*Task goal*: Print out the entire listing verbatim.
(Data shown)
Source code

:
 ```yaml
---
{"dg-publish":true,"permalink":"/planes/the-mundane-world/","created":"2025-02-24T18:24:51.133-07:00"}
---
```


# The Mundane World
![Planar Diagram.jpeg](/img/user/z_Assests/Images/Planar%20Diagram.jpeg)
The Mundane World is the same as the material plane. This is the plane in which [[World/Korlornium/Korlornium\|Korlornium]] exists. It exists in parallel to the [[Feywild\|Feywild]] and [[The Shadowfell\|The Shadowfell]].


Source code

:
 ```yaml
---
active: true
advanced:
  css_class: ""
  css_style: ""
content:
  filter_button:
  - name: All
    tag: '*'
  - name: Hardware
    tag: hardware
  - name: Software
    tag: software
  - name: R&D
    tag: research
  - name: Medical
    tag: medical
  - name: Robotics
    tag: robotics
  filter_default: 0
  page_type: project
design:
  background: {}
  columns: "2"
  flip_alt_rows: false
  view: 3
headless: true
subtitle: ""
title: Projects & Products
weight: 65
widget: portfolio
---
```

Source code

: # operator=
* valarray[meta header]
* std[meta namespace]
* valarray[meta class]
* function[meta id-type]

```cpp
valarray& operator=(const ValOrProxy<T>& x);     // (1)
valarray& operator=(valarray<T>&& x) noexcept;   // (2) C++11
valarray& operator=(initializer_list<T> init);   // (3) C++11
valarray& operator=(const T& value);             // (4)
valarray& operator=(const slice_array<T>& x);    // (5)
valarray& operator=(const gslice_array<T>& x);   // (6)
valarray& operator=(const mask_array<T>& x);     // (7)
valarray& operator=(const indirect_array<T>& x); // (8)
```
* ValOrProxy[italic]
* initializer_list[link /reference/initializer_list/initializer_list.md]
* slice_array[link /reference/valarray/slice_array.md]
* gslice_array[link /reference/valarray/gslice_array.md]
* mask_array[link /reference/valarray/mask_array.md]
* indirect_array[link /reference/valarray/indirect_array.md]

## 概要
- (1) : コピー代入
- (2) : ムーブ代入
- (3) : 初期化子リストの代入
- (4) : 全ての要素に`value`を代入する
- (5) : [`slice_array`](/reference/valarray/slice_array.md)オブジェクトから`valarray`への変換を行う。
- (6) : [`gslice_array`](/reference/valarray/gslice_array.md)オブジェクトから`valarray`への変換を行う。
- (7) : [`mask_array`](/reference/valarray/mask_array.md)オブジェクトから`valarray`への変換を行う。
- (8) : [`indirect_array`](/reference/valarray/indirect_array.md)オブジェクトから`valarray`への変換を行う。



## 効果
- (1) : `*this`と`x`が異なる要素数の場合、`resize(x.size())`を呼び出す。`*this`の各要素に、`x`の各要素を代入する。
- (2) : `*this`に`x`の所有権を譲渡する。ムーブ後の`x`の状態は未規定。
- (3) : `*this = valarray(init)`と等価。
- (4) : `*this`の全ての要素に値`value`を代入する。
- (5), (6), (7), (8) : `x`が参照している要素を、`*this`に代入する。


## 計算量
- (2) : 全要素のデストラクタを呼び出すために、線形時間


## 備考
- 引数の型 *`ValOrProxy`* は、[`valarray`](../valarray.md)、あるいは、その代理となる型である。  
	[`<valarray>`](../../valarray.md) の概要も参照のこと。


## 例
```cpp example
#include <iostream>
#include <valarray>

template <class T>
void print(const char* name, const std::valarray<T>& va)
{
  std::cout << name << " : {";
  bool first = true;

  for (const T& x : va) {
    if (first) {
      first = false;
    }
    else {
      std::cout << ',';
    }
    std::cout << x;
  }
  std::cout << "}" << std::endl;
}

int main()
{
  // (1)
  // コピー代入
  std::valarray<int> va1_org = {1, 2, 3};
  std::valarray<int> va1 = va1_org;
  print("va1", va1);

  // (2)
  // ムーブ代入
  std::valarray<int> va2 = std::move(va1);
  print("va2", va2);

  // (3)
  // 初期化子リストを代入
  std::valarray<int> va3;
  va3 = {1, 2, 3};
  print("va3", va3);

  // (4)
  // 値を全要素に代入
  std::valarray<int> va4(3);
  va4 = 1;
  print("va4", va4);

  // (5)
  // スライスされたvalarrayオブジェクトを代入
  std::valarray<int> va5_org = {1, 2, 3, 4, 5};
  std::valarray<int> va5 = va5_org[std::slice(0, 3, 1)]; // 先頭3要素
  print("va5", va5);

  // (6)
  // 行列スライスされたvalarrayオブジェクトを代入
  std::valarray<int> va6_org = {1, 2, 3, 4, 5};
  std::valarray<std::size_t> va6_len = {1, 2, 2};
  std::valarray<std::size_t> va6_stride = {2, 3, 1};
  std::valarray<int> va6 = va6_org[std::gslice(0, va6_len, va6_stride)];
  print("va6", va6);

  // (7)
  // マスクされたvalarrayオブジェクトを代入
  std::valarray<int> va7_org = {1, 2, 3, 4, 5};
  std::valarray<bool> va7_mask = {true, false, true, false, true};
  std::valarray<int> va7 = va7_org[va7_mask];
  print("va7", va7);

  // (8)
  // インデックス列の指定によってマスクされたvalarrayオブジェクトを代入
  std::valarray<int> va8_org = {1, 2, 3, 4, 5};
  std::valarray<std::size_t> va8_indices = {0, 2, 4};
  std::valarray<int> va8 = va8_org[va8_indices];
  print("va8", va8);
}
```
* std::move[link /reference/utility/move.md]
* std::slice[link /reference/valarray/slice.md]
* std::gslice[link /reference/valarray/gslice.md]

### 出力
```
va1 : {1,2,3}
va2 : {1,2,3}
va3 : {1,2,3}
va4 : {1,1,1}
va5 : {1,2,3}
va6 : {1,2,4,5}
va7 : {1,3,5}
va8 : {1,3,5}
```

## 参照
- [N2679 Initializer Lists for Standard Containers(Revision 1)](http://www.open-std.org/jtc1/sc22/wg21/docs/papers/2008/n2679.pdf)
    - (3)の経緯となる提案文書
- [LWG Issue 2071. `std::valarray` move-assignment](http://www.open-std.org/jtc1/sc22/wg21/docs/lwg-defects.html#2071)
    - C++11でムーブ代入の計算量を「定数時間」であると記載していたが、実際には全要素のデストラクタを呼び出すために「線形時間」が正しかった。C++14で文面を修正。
(End Data shown)
*Reply to the exercise*:
Source code

:
 ```yaml
---
{"dg-publish":true,"permalink":"/planes/the-mundane-world/","created":"2025-02-24T18:24:51.133-07:00"}
---
```


# The Mundane World
![Planar Diagram.jpeg](/img/user/z_Assests/Images/Planar%20Diagram.jpeg)
The Mundane World is the same as the material plane. This is the plane in which [[World/Korlornium/Korlornium\|Korlornium]] exists. It exists in parallel to the [[Feywild\|Feywild]] and [[The Shadowfell\|The Shadowfell]].


Source code

:
 ```yaml
---
active: true
advanced:
  css_class: ""
  css_style: ""
content:
  filter_button:
  - name: All
    tag: '*'
  - name: Hardware
    tag: hardware
  - name: Software
    tag: software
  - name: R&D
    tag: research
  - name: Medical
    tag: medical
  - name: Robotics
    tag: robotics
  filter_default: 0
  page_type: project
design:
  background: {}
  columns: "2"
  flip_alt_rows: false
  view: 3
headless: true
subtitle: ""
title: Projects & Products
weight: 65
widget: portfolio
---
```

Source code

: # operator=
* valarray[meta header]
* std[meta namespace]
* valarray[meta class]
* function[meta id-type]

```cpp
valarray& operator=(const ValOrProxy<T>& x);     // (1)
valarray& operator=(valarray<T>&& x) noexcept;   // (2) C++11
valarray& operator=(initializer_list<T> init);   // (3) C++11
valarray& operator=(const T& value);             // (4)
valarray& operator=(const slice_array<T>& x);    // (5)
valarray& operator=(const gslice_array<T>& x);   // (6)
valarray& operator=(const mask_array<T>& x);     // (7)
valarray& operator=(const indirect_array<T>& x); // (8)
```
* ValOrProxy[italic]
* initializer_list[link /reference/initializer_list/initializer_list.md]
* slice_array[link /reference/valarray/slice_array.md]
* gslice_array[link /reference/valarray/gslice_array.md]
* mask_array[link /reference/valarray/mask_array.md]
* indirect_array[link /reference/valarray/indirect_array.md]

## 概要
- (1) : コピー代入
- (2) : ムーブ代入
- (3) : 初期化子リストの代入
- (4) : 全ての要素に`value`を代入する
- (5) : [`slice_array`](/reference/valarray/slice_array.md)オブジェクトから`valarray`への変換を行う。
- (6) : [`gslice_array`](/reference/valarray/gslice_array.md)オブジェクトから`valarray`への変換を行う。
- (7) : [`mask_array`](/reference/valarray/mask_array.md)オブジェクトから`valarray`への変換を行う。
- (8) : [`indirect_array`](/reference/valarray/indirect_array.md)オブジェクトから`valarray`への変換を行う。



## 効果
- (1) : `*this`と`x`が異なる要素数の場合、`resize(x.size())`を呼び出す。`*this`の各要素に、`x`の各要素を代入する。
- (2) : `*this`に`x`の所有権を譲渡する。ムーブ後の`x`の状態は未規定。
- (3) : `*this = valarray(init)`と等価。
- (4) : `*this`の全ての要素に値`value`を代入する。
- (5), (6), (7), (8) : `x`が参照している要素を、`*this`に代入する。


## 計算量
- (2) : 全要素のデストラクタを呼び出すために、線形時間


## 備考
- 引数の型 *`ValOrProxy`* は、[`valarray`](../valarray.md)、あるいは、その代理となる型である。  
	[`<valarray>`](../../valarray.md) の概要も参照のこと。


## 例
```cpp example
#include <iostream>
#include <valarray>

template <class T>
void print(const char* name, const std::valarray<T>& va)
{
  std::cout << name << " : {";
  bool first = true;

  for (const T& x : va) {
    if (first) {
      first = false;
    }
    else {
      std::cout << ',';
    }
    std::cout << x;
  }
  std::cout << "}" << std::endl;
}

int main()
{
  // (1)
  // コピー代入
  std::valarray<int> va1_org = {1, 2, 3};
  std::valarray<int> va1 = va1_org;
  print("va1", va1);

  // (2)
  // ムーブ代入
  std::valarray<int> va2 = std::move(va1);
  print("va2", va2);

  // (3)
  // 初期化子リストを代入
  std::valarray<int> va3;
  va3 = {1, 2, 3};
  print("va3", va3);

  // (4)
  // 値を全要素に代入
  std::valarray<int> va4(3);
  va4 = 1;
  print("va4", va4);

  // (5)
  // スライスされたvalarrayオブジェクトを代入
  std::valarray<int> va5_org = {1, 2, 3, 4, 5};
  std::valarray<int> va5 = va5_org[std::slice(0, 3, 1)]; // 先頭3要素
  print("va5", va5);

  // (6)
  // 行列スライスされたvalarrayオブジェクトを代入
  std::valarray<int> va6_org = {1, 2, 3, 4, 5};
  std::valarray<std::size_t> va6_len = {1, 2, 2};
  std::valarray<std::size_t> va6_stride = {2, 3, 1};
  std::valarray<int> va6 = va6_org[std::gslice(0, va6_len, va6_stride)];
  print("va6", va6);

  // (7)
  // マスクされたvalarrayオブジェクトを代入
  std::valarray<int> va7_org = {1, 2, 3, 4, 5};
  std::valarray<bool> va7_mask = {true, false, true, false, true};
  std::valarray<int> va7 = va7_org[va7_mask];
  print("va7", va7);

  // (8)
  // インデックス列の指定によってマスクされたvalarrayオブジェクトを代入
  std::valarray<int> va8_org = {1, 2, 3, 4, 5};
  std::valarray<std::size_t> va8_indices = {0, 2, 4};
  std::valarray<int> va8 = va8_org[va8_indices];
  print("va8", va8);
}
```
* std::move[link /reference/utility/move.md]
* std::slice[link /reference/valarray/slice.md]
* std::gslice[link /reference/valarray/gslice.md]

### 出力
```
va1 : {1,2,3}
va2 : {1,2,3}
va3 : {1,2,3}
va4 : {1,1,1}
va5 : {1,2,3}
va6 : {1,2,4,5}
va7 : {1,3,5}
va8 : {1,3,5}
```

## 参照
- [N2679 Initializer Lists for Standard Containers(Revision 1)](http://www.open-std.org/jtc1/sc22/wg21/docs/papers/2008/n2679.pdf)
    - (3)の経緯となる提案文書
- [LWG Issue 2071. `std::valarray` move-assignment](http://www.open-std.org/jtc1/sc22/wg21/docs/lwg-defects.html#2071)
    - C++11でムーブ代入の計算量を「定数時間」であると記載していたが、実際には全要素のデストラクタを呼び出すために「線形時間」が正しかった。C++14で文面を修正。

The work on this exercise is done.